Research into environmental change is challenging; I have been researching human effects on the planet for nearly 40 years and have published more than 100 papers on the topic. Scientists often must look back into the geologic record, where cause-and-effect is obscure and experimentation impossible.

The best science survives only after careful scrutiny by a wide circle of scientists whose expertise cuts across relevant disciplines.

When educating yourself about environmental issues, how should you decide what is good science and what is junk science?

First, I recommend reading long-established publications that report science to the public. Start with Discover, National Geographic, Scientific American, Science News or the science pages of The Economist. If you are hardy, move onto Science Magazine, the New Scientist or Nature.

Second, I'd write (e-mail is fine) scientists at your local colleges and universities to ask their opinion on specific questions in their area of expertise (check their department's Web site). Don't bias their response by telling them what you think; merely ask them what they think about something specific. You'll be surprised at how many of them will respond to a question asked without bias.

Third, I'd avoid getting information from Web sites and newsletters from groups with an obvious agenda.

Land developers are not likely to favor the protection of vernal pools, electric utilities are not likely to report on the connection between global warming and coal and fishermen are not likely to advocate limits on their catch. Those who have no vested interest in whether mercury is removed from the atmosphere are apt to give you the best opinion on the problems mercury might cause in the environment.

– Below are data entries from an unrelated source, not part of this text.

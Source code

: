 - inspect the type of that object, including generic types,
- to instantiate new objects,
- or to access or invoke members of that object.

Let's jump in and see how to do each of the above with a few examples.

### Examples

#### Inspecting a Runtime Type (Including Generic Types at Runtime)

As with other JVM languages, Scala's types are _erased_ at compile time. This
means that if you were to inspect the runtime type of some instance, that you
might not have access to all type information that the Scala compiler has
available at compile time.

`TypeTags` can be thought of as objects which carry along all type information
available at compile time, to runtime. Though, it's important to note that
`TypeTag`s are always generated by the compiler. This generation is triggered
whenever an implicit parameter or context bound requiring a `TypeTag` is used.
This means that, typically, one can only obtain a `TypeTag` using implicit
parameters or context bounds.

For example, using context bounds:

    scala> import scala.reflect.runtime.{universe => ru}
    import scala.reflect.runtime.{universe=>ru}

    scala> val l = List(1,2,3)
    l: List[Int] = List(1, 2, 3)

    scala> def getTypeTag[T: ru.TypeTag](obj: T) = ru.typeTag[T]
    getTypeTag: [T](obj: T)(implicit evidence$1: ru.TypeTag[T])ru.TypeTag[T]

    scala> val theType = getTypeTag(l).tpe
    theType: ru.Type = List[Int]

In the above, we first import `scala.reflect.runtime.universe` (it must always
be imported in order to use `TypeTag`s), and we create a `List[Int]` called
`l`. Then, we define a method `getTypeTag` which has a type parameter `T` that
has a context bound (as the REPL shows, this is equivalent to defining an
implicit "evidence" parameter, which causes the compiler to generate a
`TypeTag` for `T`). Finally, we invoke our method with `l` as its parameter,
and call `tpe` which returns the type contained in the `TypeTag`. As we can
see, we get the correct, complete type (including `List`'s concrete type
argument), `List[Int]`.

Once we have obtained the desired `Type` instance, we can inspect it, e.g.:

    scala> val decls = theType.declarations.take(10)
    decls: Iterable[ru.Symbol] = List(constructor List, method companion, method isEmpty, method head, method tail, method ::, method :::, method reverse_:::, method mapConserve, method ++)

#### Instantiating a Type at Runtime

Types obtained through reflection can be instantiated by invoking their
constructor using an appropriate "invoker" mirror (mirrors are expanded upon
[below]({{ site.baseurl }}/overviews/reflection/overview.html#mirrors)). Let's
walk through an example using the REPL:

Fourth, I'd avoid getting information from blogs or newspaper comment pages if they contain political undertones, personal attacks, profanity and capitalization for emphasis. A comment should be signed with the full name of the person posting the material; if they need to hide behind an Internet signature, it's probably not worth reading.

Finally, think about the environment. What has happened to the Earth in your lifetime - places you remember and the nature you once enjoyed? What type of environment do you want to leave for the future?